What you hand back must match the records word for word, with no pictures.
════════════════════
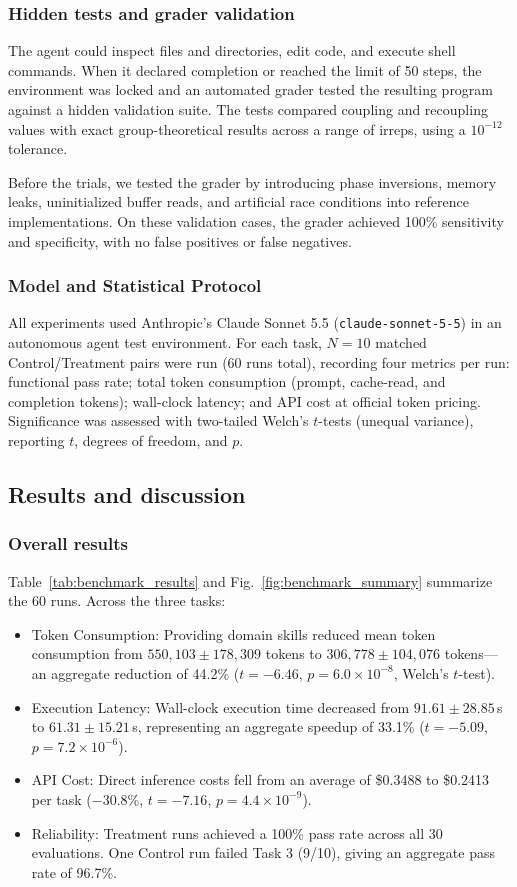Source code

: \documentclass[aps,onecolumn,10pt,superscriptaddress,floatfix,nofootinbib]{revtex4}
\begin{document}
\subsubsection{Hidden tests and grader validation}
The agent could inspect files and directories, edit code, and execute shell
commands. When it declared completion or reached the limit of 50 steps, the
environment was locked and an automated grader tested the resulting program
against a hidden validation suite. The tests compared coupling and recoupling
values with exact group-theoretical results across a range of irreps, using a
$10^{-12}$ tolerance.

Before the trials, we tested the grader by introducing phase inversions,
memory leaks, uninitialized buffer reads, and artificial race conditions into
reference implementations. On these validation cases, the grader achieved
100\% sensitivity and specificity, with no false positives or false negatives.

\subsubsection{Model and Statistical Protocol}
All experiments used Anthropic's Claude Sonnet 5.5 (\texttt{claude-sonnet-5-5}) in an autonomous agent
test environment. For each task, $N = 10$ matched Control/Treatment pairs were run (60
runs total), recording four metrics per run: functional pass rate; total
token consumption (prompt, cache-read, and completion tokens); wall-clock
latency; and API cost at official token pricing. Significance was assessed with
two-tailed Welch's $t$-tests (unequal variance), reporting $t$, degrees of
freedom, and $p$.

\subsection{Results and discussion}

\subsubsection{Overall results}
Table~\ref{tab:benchmark_results} and Fig.~\ref{fig:benchmark_summary} summarize
the 60 runs. Across the three tasks:
\begin{itemize}
    \item {Token Consumption:} Providing domain skills reduced mean token consumption from $550,103 \pm 178,309$ tokens to $306,778 \pm 104,076$ tokens---an aggregate reduction of {44.2\%} ($t = -6.46$, $p = 6.0 \times 10^{-8}$, Welch's $t$-test).
    \item {Execution Latency:} Wall-clock execution time decreased from $91.61 \pm 28.85$\,s to $61.31 \pm 15.21$\,s, representing an aggregate speedup of {33.1\%} ($t = -5.09$, $p = 7.2 \times 10^{-6}$).
    \item {API Cost:} Direct inference costs fell from an average of \$0.3488 to \$0.2413 per task ({$-$30.8\%}, $t = -7.16$, $p = 4.4 \times 10^{-9}$).
    \item {Reliability:} Treatment runs achieved a 100\% pass rate across all 30 evaluations. One Control run failed Task 3 (9/10), giving an aggregate pass rate of 96.7\%.
\end{itemize}
\end{document}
════════════════════
Written response:
Source code

: \documentclass[aps,onecolumn,10pt,superscriptaddress,floatfix,nofootinbib]{revtex4}
\begin{document}
\subsubsection{Hidden tests and grader validation}
The agent could inspect files and directories, edit code, and execute shell
commands. When it declared completion or reached the limit of 50 steps, the
environment was locked and an automated grader tested the resulting program
against a hidden validation suite. The tests compared coupling and recoupling
values with exact group-theoretical results across a range of irreps, using a
$10^{-12}$ tolerance.

Before the trials, we tested the grader by introducing phase inversions,
memory leaks, uninitialized buffer reads, and artificial race conditions into
reference implementations. On these validation cases, the grader achieved
100\% sensitivity and specificity, with no false positives or false negatives.

\subsubsection{Model and Statistical Protocol}
All experiments used Anthropic's Claude Sonnet 5.5 (\texttt{claude-sonnet-5-5}) in an autonomous agent
test environment. For each task, $N = 10$ matched Control/Treatment pairs were run (60
runs total), recording four metrics per run: functional pass rate; total
token consumption (prompt, cache-read, and completion tokens); wall-clock
latency; and API cost at official token pricing. Significance was assessed with
two-tailed Welch's $t$-tests (unequal variance), reporting $t$, degrees of
freedom, and $p$.

\subsection{Results and discussion}

\subsubsection{Overall results}
Table~\ref{tab:benchmark_results} and Fig.~\ref{fig:benchmark_summary} summarize
the 60 runs. Across the three tasks:
\begin{itemize}
    \item {Token Consumption:} Providing domain skills reduced mean token consumption from $550,103 \pm 178,309$ tokens to $306,778 \pm 104,076$ tokens---an aggregate reduction of {44.2\%} ($t = -6.46$, $p = 6.0 \times 10^{-8}$, Welch's $t$-test).
    \item {Execution Latency:} Wall-clock execution time decreased from $91.61 \pm 28.85$\,s to $61.31 \pm 15.21$\,s, representing an aggregate speedup of {33.1\%} ($t = -5.09$, $p = 7.2 \times 10^{-6}$).
    \item {API Cost:} Direct inference costs fell from an average of \$0.3488 to \$0.2413 per task ({$-$30.8\%}, $t = -7.16$, $p = 4.4 \times 10^{-9}$).
    \item {Reliability:} Treatment runs achieved a 100\% pass rate across all 30 evaluations. One Control run failed Task 3 (9/10), giving an aggregate pass rate of 96.7\%.
\end{itemize}
\end{document}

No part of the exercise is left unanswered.